» **TASK STATEMENT**:
In this exercise, every entry below is to be reproduced word for word.

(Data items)
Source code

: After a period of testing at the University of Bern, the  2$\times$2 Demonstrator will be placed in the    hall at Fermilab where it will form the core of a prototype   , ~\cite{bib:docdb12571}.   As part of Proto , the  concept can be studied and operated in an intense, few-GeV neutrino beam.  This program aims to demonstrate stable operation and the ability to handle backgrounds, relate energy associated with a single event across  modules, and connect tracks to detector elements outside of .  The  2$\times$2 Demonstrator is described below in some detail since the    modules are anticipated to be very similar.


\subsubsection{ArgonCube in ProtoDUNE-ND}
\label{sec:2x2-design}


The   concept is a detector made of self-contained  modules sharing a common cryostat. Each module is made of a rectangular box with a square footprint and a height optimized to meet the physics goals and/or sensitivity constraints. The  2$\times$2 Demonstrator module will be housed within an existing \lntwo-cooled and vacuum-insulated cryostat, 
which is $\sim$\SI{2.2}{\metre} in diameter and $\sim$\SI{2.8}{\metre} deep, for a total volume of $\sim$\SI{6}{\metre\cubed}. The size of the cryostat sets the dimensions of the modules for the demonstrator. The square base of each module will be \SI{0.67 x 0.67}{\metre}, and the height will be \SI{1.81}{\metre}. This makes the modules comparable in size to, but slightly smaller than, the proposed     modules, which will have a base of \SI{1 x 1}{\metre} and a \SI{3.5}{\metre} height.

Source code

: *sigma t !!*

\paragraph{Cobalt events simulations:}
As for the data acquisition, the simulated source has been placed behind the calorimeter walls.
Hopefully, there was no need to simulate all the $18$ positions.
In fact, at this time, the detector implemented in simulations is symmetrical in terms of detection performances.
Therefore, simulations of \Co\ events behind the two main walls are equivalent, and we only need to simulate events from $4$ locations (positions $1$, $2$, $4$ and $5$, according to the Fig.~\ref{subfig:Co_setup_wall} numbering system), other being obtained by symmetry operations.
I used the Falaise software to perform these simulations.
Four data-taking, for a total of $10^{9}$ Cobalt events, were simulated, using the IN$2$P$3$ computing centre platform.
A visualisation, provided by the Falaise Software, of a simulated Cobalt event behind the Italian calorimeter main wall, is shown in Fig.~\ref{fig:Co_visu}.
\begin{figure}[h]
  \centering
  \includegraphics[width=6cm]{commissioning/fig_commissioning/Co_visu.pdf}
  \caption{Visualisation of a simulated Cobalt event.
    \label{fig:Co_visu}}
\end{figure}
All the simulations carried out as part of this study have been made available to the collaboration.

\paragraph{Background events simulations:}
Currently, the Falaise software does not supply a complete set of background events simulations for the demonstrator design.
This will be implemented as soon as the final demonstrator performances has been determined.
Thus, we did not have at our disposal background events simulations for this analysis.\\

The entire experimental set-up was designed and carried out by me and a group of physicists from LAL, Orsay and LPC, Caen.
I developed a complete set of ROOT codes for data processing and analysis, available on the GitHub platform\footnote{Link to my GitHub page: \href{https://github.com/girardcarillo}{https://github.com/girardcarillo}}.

» **RESPONSE BELOW**:
Source code

: After a period of testing at the University of Bern, the  2$\times$2 Demonstrator will be placed in the    hall at Fermilab where it will form the core of a prototype   , ~\cite{bib:docdb12571}.   As part of Proto , the  concept can be studied and operated in an intense, few-GeV neutrino beam.  This program aims to demonstrate stable operation and the ability to handle backgrounds, relate energy associated with a single event across  modules, and connect tracks to detector elements outside of .  The  2$\times$2 Demonstrator is described below in some detail since the    modules are anticipated to be very similar.


\subsubsection{ArgonCube in ProtoDUNE-ND}
\label{sec:2x2-design}


The   concept is a detector made of self-contained  modules sharing a common cryostat. Each module is made of a rectangular box with a square footprint and a height optimized to meet the physics goals and/or sensitivity constraints. The  2$\times$2 Demonstrator module will be housed within an existing \lntwo-cooled and vacuum-insulated cryostat, 
which is $\sim$\SI{2.2}{\metre} in diameter and $\sim$\SI{2.8}{\metre} deep, for a total volume of $\sim$\SI{6}{\metre\cubed}. The size of the cryostat sets the dimensions of the modules for the demonstrator. The square base of each module will be \SI{0.67 x 0.67}{\metre}, and the height will be \SI{1.81}{\metre}. This makes the modules comparable in size to, but slightly smaller than, the proposed     modules, which will have a base of \SI{1 x 1}{\metre} and a \SI{3.5}{\metre} height.

Source code

: *sigma t !!*

\paragraph{Cobalt events simulations:}
As for the data acquisition, the simulated source has been placed behind the calorimeter walls.
Hopefully, there was no need to simulate all the $18$ positions.
In fact, at this time, the detector implemented in simulations is symmetrical in terms of detection performances.
Therefore, simulations of \Co\ events behind the two main walls are equivalent, and we only need to simulate events from $4$ locations (positions $1$, $2$, $4$ and $5$, according to the Fig.~\ref{subfig:Co_setup_wall} numbering system), other being obtained by symmetry operations.
I used the Falaise software to perform these simulations.
Four data-taking, for a total of $10^{9}$ Cobalt events, were simulated, using the IN$2$P$3$ computing centre platform.
A visualisation, provided by the Falaise Software, of a simulated Cobalt event behind the Italian calorimeter main wall, is shown in Fig.~\ref{fig:Co_visu}.
\begin{figure}[h]
  \centering
  \includegraphics[width=6cm]{commissioning/fig_commissioning/Co_visu.pdf}
  \caption{Visualisation of a simulated Cobalt event.
    \label{fig:Co_visu}}
\end{figure}
All the simulations carried out as part of this study have been made available to the collaboration.

\paragraph{Background events simulations:}
Currently, the Falaise software does not supply a complete set of background events simulations for the demonstrator design.
This will be implemented as soon as the final demonstrator performances has been determined.
Thus, we did not have at our disposal background events simulations for this analysis.\\

The entire experimental set-up was designed and carried out by me and a group of physicists from LAL, Orsay and LPC, Caen.
I developed a complete set of ROOT codes for data processing and analysis, available on the GitHub platform\footnote{Link to my GitHub page: \href{https://github.com/girardcarillo}{https://github.com/girardcarillo}}.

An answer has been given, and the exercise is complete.